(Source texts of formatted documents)

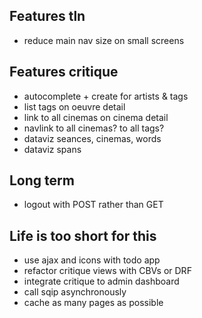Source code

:## Features tln

- reduce main nav size on small screens


## Features critique

- autocomplete + create for artists & tags
- list tags on oeuvre detail
- link to all cinemas on cinema detail
- navlink to all cinemas? to all tags?
- dataviz seances, cinemas, words
- dataviz spans


## Long term

- logout with POST rather than GET


## Life is too short for this

- use ajax and icons with todo app
- refactor critique views with CBVs or DRF
- integrate critique to admin dashboard
- call sqip asynchronously
- cache as many pages as possible
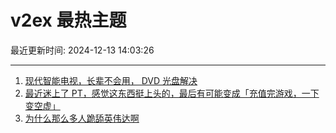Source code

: # v2ex 最热主题

最近更新时间: 2024-12-13 14:03:26

--- 
1. [现代智能电视，长辈不会用， DVD 光盘解决](https://www.v2ex.com/t/1097168) 
2. [最近迷上了 PT，感觉这东西挺上头的，最后有可能变成「充值完游戏，一下变空虚」](https://www.v2ex.com/t/1097175) 
3. [为什么那么多人跪舔英伟达啊](https://www.v2ex.com/t/1097227) 
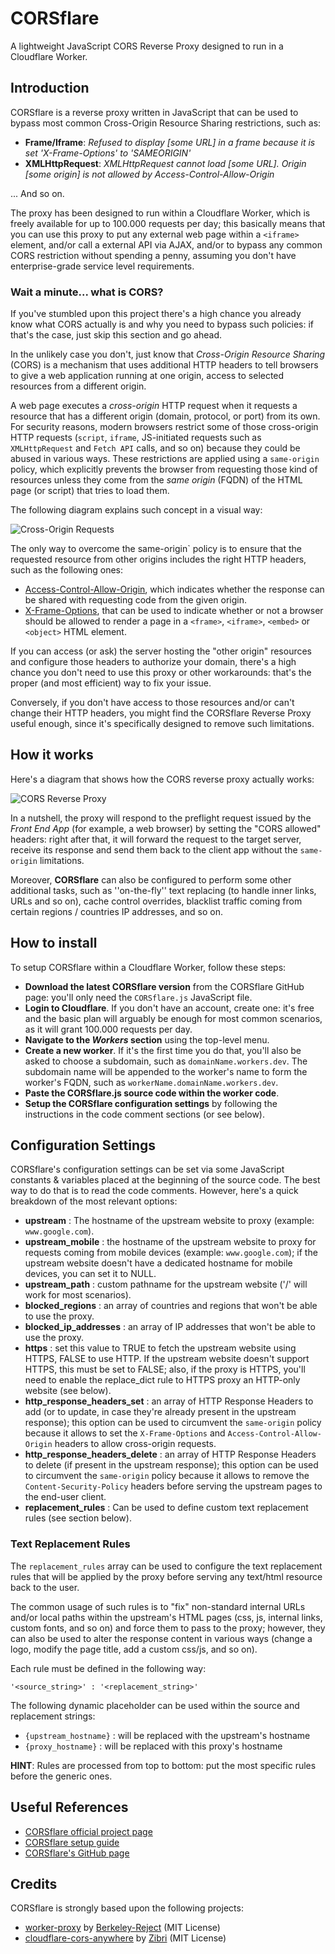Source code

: # CORSflare
A lightweight JavaScript CORS Reverse Proxy designed to run in a Cloudflare Worker.

## Introduction
CORSflare is a reverse proxy written in JavaScript that can be used to bypass most common Cross-Origin Resource Sharing restrictions,
such as:

* **Frame/Iframe**: *Refused to display [some URL] in a frame because it is set 'X-Frame-Options' to 'SAMEORIGIN'*
* **XMLHttpRequest**: *XMLHttpRequest cannot load [some URL]. Origin [some origin] is not allowed by Access-Control-Allow-Origin*

... And so on.

The proxy has been designed to run within a Cloudflare Worker, which is freely available for up to 100.000 requests per day;
this basically means that you can use this proxy to put any external web page within a `<iframe>` element, 
and/or call a external API via AJAX, and/or to bypass any common CORS restriction without spending a penny, 
assuming you don't have enterprise-grade service level requirements.

### Wait a minute... what is CORS?
If you've stumbled upon this project there's a high chance you already know what CORS actually is 
and why you need to bypass such policies: if that's the case, just skip this section and go ahead.

In the unlikely case you don't, just know that *Cross-Origin Resource Sharing* (CORS) is a mechanism that uses 
additional HTTP headers to tell browsers to give a web application running at one origin, 
access to selected resources from a different origin.

A web page executes a *cross-origin* HTTP request when it requests a resource that has a different origin
(domain, protocol, or port) from its own. For security reasons, modern browsers restrict some of those cross-origin HTTP requests 
(`script`, `iframe`, JS-initiated requests such as `XMLHttpRequest` and `Fetch API` calls, and so on) because they could 
be abused in various ways. These restrictions are applied using a `same-origin` policy, which explicitly prevents the browser
from requesting those kind of resources unless they come from the *same origin* (FQDN) of the HTML page (or script) that tries 
to load them.

The following diagram explains such concept in a visual way:

![Cross-Origin Requests](https://mdn.mozillademos.org/files/14295/CORS_principle.png)

The only way to overcome the same-origin` policy is to ensure that the requested resource from other origins 
includes the right HTTP headers, such as the following ones:
* [Access-Control-Allow-Origin](https://developer.mozilla.org/en-US/docs/Web/HTTP/Headers/Access-Control-Allow-Origin),
which indicates whether the response can be shared with requesting code from the given origin.
* [X-Frame-Options](https://developer.mozilla.org/en-US/docs/Web/HTTP/Headers/X-Frame-Options), that can be used to indicate 
whether or not a browser should be allowed to render a page in a `<frame>`, `<iframe>`, `<embed>` or `<object>` HTML element.

If you can access (or ask) the server hosting the "other origin" resources and configure those headers to authorize your domain,
there's a high chance you don't need to use this proxy or other workarounds: that's the proper (and most efficient) way to fix
your issue.

Conversely, if you don't have access to those resources and/or can't change their HTTP headers, you might find 
the CORSflare Reverse Proxy useful enough, since it's specifically designed to remove such limitations.

## How it works

Here's a diagram that shows how the CORS reverse proxy actually works:

![CORS Reverse Proxy](https://www.ryadel.com/wp-content/uploads/2020/07/cors-reverse-proxy-diagram.png)

In a nutshell, the proxy will respond to the preflight request issued by the *Front End App* (for example, a web browser) 
by setting the "CORS allowed" headers: right after that, it will forward the request to the target server, receive its response 
and send them back to the client app without the `same-origin` limitations.

Moreover, **CORSflare** can also be configured to perform some other additional tasks, such as ''on-the-fly'' text replacing 
(to handle inner links, URLs and so on), cache control overrides, blacklist traffic coming from certain regions / countries IP addresses, 
and so on.

## How to install
To setup CORSflare within a Cloudflare Worker, follow these steps:
* **Download the latest CORSflare version** from the CORSflare GitHub page: you'll only need the `CORSflare.js` JavaScript file.
* **Login to Cloudflare**. If you don't have an account, create one: it's free 
and the basic plan will arguably be enough for most common scenarios, as it will grant 100.000 requests per day.
* **Navigate to the *Workers* section** using the top-level menu.
* **Create a new worker**. If it's the first time you do that, you'll also be asked to choose a subdomain, such as `domainName.workers.dev`.
The subdomain name will be appended to the worker's name to form the worker's FQDN, such as `workerName.domainName.workers.dev`.
* **Paste the CORSflare.js source code within the worker code**.
* **Setup the CORSflare configuration settings** by following the instructions in the code comment sections (or see below).

## Configuration Settings
CORSflare's configuration settings can be set via some JavaScript constants & variables placed at the beginning of the source code.
The best way to do that is to read the code comments. However, here's a quick breakdown of the most relevant options:

* **upstream** : The hostname of the upstream website to proxy (example: `www.google.com`).
* **upstream_mobile** : the hostname of the upstream website to proxy for requests coming from mobile devices (example: `www.google.com`);
if the upstream website doesn't have a dedicated hostname for mobile devices, you can set it to NULL.
* **upstream_path** : custom pathname for the upstream website ('/' will work for most scenarios).
* **blocked_regions** : an array of countries and regions that won't be able to use the proxy.
* **blocked_ip_addresses** : an array of IP addresses that won't be able to use the proxy.
* **https** : set this value to TRUE to fetch the upstream website using HTTPS, FALSE to use HTTP.
If the upstream website doesn't support HTTPS, this must be set to FALSE; also, if the proxy is HTTPS,
you'll need to enable the replace_dict rule to HTTPS proxy an HTTP-only website (see below).
* **http_response_headers_set** : an array of HTTP Response Headers to add (or to update, in case they're already present 
in the upstream response); this option can be used to circumvent the `same-origin` policy 
because it allows to set the `X-Frame-Options` and `Access-Control-Allow-Origin` headers to allow cross-origin requests.
* **http_response_headers_delete** : an array of HTTP Response Headers to delete (if present in the upstream response);
this option can be used to circumvent the `same-origin` policy because it allows to remove the `Content-Security-Policy` headers before serving the upstream pages to the end-user client.
* **replacement_rules** : Can be used to define custom text replacement rules (see section below).

### Text Replacement Rules
The `replacement_rules` array can be used to configure the text replacement rules
that will be applied by the proxy before serving any text/html resource back to the user.

The common usage of such rules is to "fix" non-standard internal URLs and/or local paths
within the upstream's HTML pages (css, js, internal links, custom fonts, and so on) and force them 
to pass to the proxy; however, they can also be used to alter the response content in various ways
(change a logo, modify the page title, add a custom css/js, and so on).

Each rule must be defined in the following way:

    '<source_string>' : '<replacement_string>'

The following dynamic placeholder can be used within the source and replacement strings:

* `{upstream_hostname}` : will be replaced with the upstream's hostname
* `{proxy_hostname}` : will be replaced with this proxy's hostname

**HINT**: Rules are processed from top to bottom: put the most specific rules before the generic ones.

## Useful References
* [CORSflare official project page](https://www.ryadel.com/en/portfolio/corsflare/)
* [CORSflare setup guide](https://www.ryadel.com/en/corsflare-free-cors-reverse-proxy-bypass-same-origin/)
* [CORSflare's GitHub page](https://github.com/Darkseal/CORSflare)

## Credits
CORSflare is strongly based upon the following projects:
* [worker-proxy](https://github.com/Berkeley-Reject/workers-proxy/) by [Berkeley-Reject](https://github.com/Berkeley-Reject) (MIT License)
* [cloudflare-cors-anywhere](https://github.com/Zibri/cloudflare-cors-anywhere) by [Zibri](https://github.com/Zibri) (MIT License)
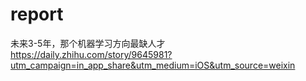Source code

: # report
未来3-5年，那个机器学习方向最缺人才
https://daily.zhihu.com/story/9645981?utm_campaign=in_app_share&utm_medium=iOS&utm_source=weixin
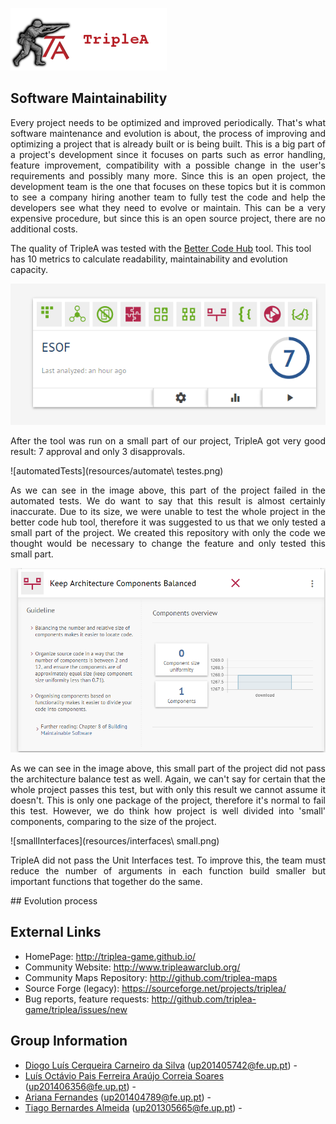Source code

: ![TripleAICon](resources/icon_menu.png)

## Software Maintainability
<p align="justify">Every project needs to be optimized and improved periodically. That's what software maintenance and evolution is about, the process of improving and optimizing a project that is already built or is being built. This is a big part of a project's development since it focuses on parts such as error handling, feature improvement, compatibility with a possible change in the user's requirements and possibly many more. Since this is an open project, the development team is the one that focuses on these topics but it is common to see a company hiring another team to fully test the code and help the developers see what they need to evolve or maintain. This can be a very expensive procedure, but since this is an open source project, there are no additional costs.</p>

The quality of TripleA was tested with the [Better Code Hub](https://bettercodehub.com/) tool. This tool has 10 metrics to calculate readability, maintainability and evolution capacity.

![Geral](resources/geral1.png)
<p align="justify">After the tool was run on a small part of our project, TripleA got very good result: 7 approval and only 3 disapprovals.</p>
![automatedTests](resources/automate\ testes.png)
<p align="justify"> As we can see in the image above, this part of the project failed in the automated tests. We do want to say that this result is almost certainly inaccurate. Due to its size, we were unable to test the whole project in the better code hub tool, therefore it was suggested to us that we only tested a small part of the project. We created this repository with only the code we thought would be necessary to change the feature and only tested this small part.</p>

![architecture](resources/arch.png)
<p align="justify">As we can see in the image above, this small part of the project did not pass the architecture balance test as well. Again, we can't say for certain that the whole project passes this test, but with only this result we cannot assume it doesn't. This is only one package of the project, therefore it's normal to fail this test. However, we do think how project is well divided into 'small' components, comparing to the size of the project.</p>

![smallInterfaces](resources/interfaces\ small.png)
<p align="justify">TripleA did not pass the Unit Interfaces test. To improve this, the team must reduce the number of arguments in each function build smaller but important functions that together do the same.</p>
## Evolution process

## External Links
* HomePage: http://triplea-game.github.io/
* Community Website: http://www.tripleawarclub.org/
* Community Maps Repository: http://github.com/triplea-maps
* Source Forge (legacy): https://sourceforge.net/projects/triplea/
* Bug reports, feature requests: http://github.com/triplea-game/triplea/issues/new

## Group Information

* [Diogo Luís Cerqueira Carneiro da Silva](https://github.com/pingudiogo) (up201405742@fe.up.pt) - <br>
* [Luís Octávio Pais Ferreira Araújo Correia Soares](https://github.com/LuiSoares) (up201406356@fe.up.pt) - <br>
* [Ariana Fernandes](https://github.com/arianafernandes) (up201404789@fe.up.pt) - <br>
* [Tiago Bernardes Almeida](https://github.com/tiagobalm) (up201305665@fe.up.pt) - <br>
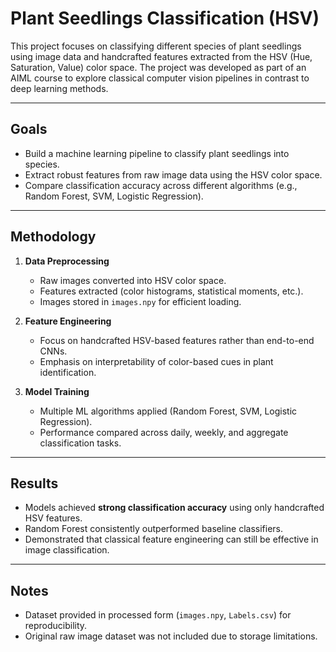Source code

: # Plant Seedlings Classification (HSV)

This project focuses on classifying different species of plant seedlings using image data and handcrafted features extracted from the HSV (Hue, Saturation, Value) color space. The project was developed as part of an AIML course to explore classical computer vision pipelines in contrast to deep learning methods.

---

## Goals
- Build a machine learning pipeline to classify plant seedlings into species.  
- Extract robust features from raw image data using the HSV color space.  
- Compare classification accuracy across different algorithms (e.g., Random Forest, SVM, Logistic Regression).  

---

## Methodology
1. **Data Preprocessing**
   - Raw images converted into HSV color space.  
   - Features extracted (color histograms, statistical moments, etc.).  
   - Images stored in `images.npy` for efficient loading.  

2. **Feature Engineering**
   - Focus on handcrafted HSV-based features rather than end-to-end CNNs.  
   - Emphasis on interpretability of color-based cues in plant identification.  

3. **Model Training**
   - Multiple ML algorithms applied (Random Forest, SVM, Logistic Regression).  
   - Performance compared across daily, weekly, and aggregate classification tasks.  

---

## Results
- Models achieved **strong classification accuracy** using only handcrafted HSV features.  
- Random Forest consistently outperformed baseline classifiers.  
- Demonstrated that classical feature engineering can still be effective in image classification.  

---

## Notes
- Dataset provided in processed form (`images.npy`, `Labels.csv`) for reproducibility.  
- Original raw image dataset was not included due to storage limitations.  
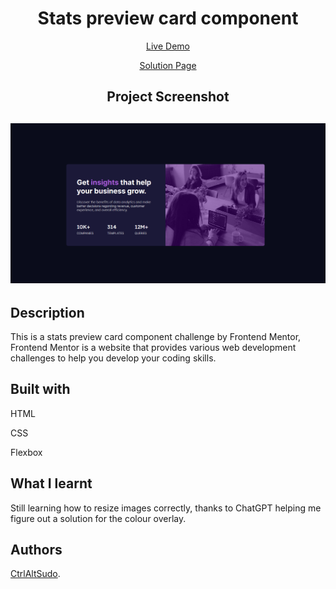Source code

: <h1 align="center">Stats preview card component</h1>
<p align="center"> <a align="center" href="https://ctrlaltsudo.github.io/Stats-preview-card-component/">Live Demo</a><p>
<p align="center"> <a align="center" href="https://www.frontendmentor.io/challenges/stats-preview-card-component-8JqbgoU62/hub">Solution Page</a><p>
<h2 align="center">Project Screenshot<h2>
<p align="center">
  <img src="./images/screenshot.PNG"></img>
</p>

## Description

This is a stats preview card  component challenge by Frontend Mentor, Frontend Mentor is a website that provides various web development challenges to help you develop your coding skills.

## Built with 

<p>HTML<p>
<p>CSS<p>
<p>Flexbox<p>

## What I learnt 
Still learning how to resize images correctly, thanks to ChatGPT helping me figure out a solution for the colour overlay. 

## Authors

<a href="https://github.com/CtrlAltSudo">CtrlAltSudo</a>.
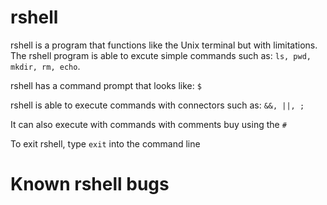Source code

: # rshell


rshell is a program that functions like the Unix terminal but with limitations. The rshell program is able to excute simple commands such as: `ls, pwd, mkdir, rm, echo`. 

rshell has a command prompt that looks like: `$`

rshell is able to execute commands with connectors such as: `&&, ||, ;`

It can also execute with commands with comments buy using the `#`

To exit rshell, type `exit` into the command line


# Known rshell bugs

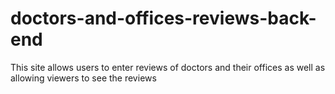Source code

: # doctors-and-offices-reviews-back-end
This site allows users to enter reviews of doctors and their offices as well as allowing viewers to see the reviews
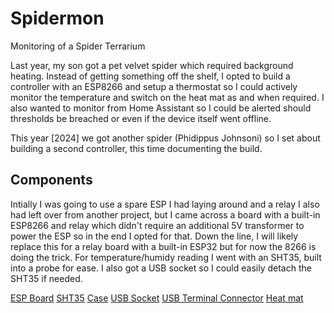 # Spidermon
Monitoring of a Spider Terrarium

Last year, my son got a pet velvet spider which required background heating. Instead of getting something off the shelf, I opted to build a controller with an ESP8266 and setup a thermostat so I could actively monitor the temperature and switch on the heat mat as and when required. I also wanted to monitor from Home Assistant so I could be alerted should thresholds be breached or even if the device itself went offline.

This year [2024] we got another spider (Phidippus Johnsoni) so I set about building a second controller, this time documenting the build.

## Components
Intially I was going to use a spare ESP I had laying around and a relay I also had left over from another project, but I came across a board with a built-in ESP8266 and relay which didn't require an additional 5V transformer to power the ESP so in the end I opted for that. Down the line, I will likely replace this for a relay board with a built-in ESP32 but for now the 8266 is doing the trick. For temperature/humidy reading I went with an SHT35, built into a probe for ease. I also got a USB socket so I could easily detach the SHT35 if needed.

[ESP Board]([https://www.amazon.co.uk/dp/B09TGWPGCC](https://www.amazon.co.uk/dp/B09TGWPGCC?&_encoding=UTF8&tag=iaah05-21&linkCode=ur2&linkId=f60928b5a14e1d836d181dc494a0e8c3&camp=1634&creative=6738))
[SHT35]([https://www.amazon.co.uk/dp/B09Z71YV74](https://www.amazon.co.uk/dp/B09Z71YV74?&_encoding=UTF8&tag=iaah05-21&linkCode=ur2&linkId=339debb8c164a07f08e727f403a7a7f3&camp=1634&creative=6738))
[Case]([https://www.amazon.co.uk/dp/B097RPCQVC](https://www.amazon.co.uk/dp/B097RPCQVC?&_encoding=UTF8&tag=iaah05-21&linkCode=ur2&linkId=54d488b503d1b4e075b3e8d6c0c66f07&camp=1634&creative=6738))
[USB Socket]([https://www.amazon.co.uk/dp/B002O1W7FY](https://www.amazon.co.uk/dp/B002O1W7FY?&_encoding=UTF8&tag=iaah05-21&linkCode=ur2&linkId=b3855a40ffc9b383c56a0b4c0e7534f4&camp=1634&creative=6738)https://www.amazon.co.uk/dp/B002O1W7FY?&_encoding=UTF8&tag=iaah05-21&linkCode=ur2&linkId=b3855a40ffc9b383c56a0b4c0e7534f4&camp=1634&creative=6738)
[USB Terminal Connector]([https://www.amazon.co.uk/dp/B07WNRLCTZ](https://www.amazon.co.uk/dp/B07WNRLCTZ?&_encoding=UTF8&tag=iaah05-21&linkCode=ur2&linkId=1dfbfcab70f27f38aa2d4288be2a9c85&camp=1634&creative=6738)https://www.amazon.co.uk/dp/B07WNRLCTZ?&_encoding=UTF8&tag=iaah05-21&linkCode=ur2&linkId=1dfbfcab70f27f38aa2d4288be2a9c85&camp=1634&creative=6738)
[Heat mat]([https://www.amazon.co.uk/dp/B093L9KPYT](https://www.amazon.co.uk/dp/B093L9KPYT?&_encoding=UTF8&tag=iaah05-21&linkCode=ur2&linkId=29d23b692e9df1d99caf9fbe832f72d4&camp=1634&creative=6738)https://www.amazon.co.uk/dp/B093L9KPYT?&_encoding=UTF8&tag=iaah05-21&linkCode=ur2&linkId=29d23b692e9df1d99caf9fbe832f72d4&camp=1634&creative=6738)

## Task brief:
Each line above with the word "regions" needs to be copied.

## Response to this task:
(to handle inner links, URLs and so on), cache control overrides, blacklist traffic coming from certain regions / countries IP addresses, 
* **blocked_regions** : an array of countries and regions that won't be able to use the proxy.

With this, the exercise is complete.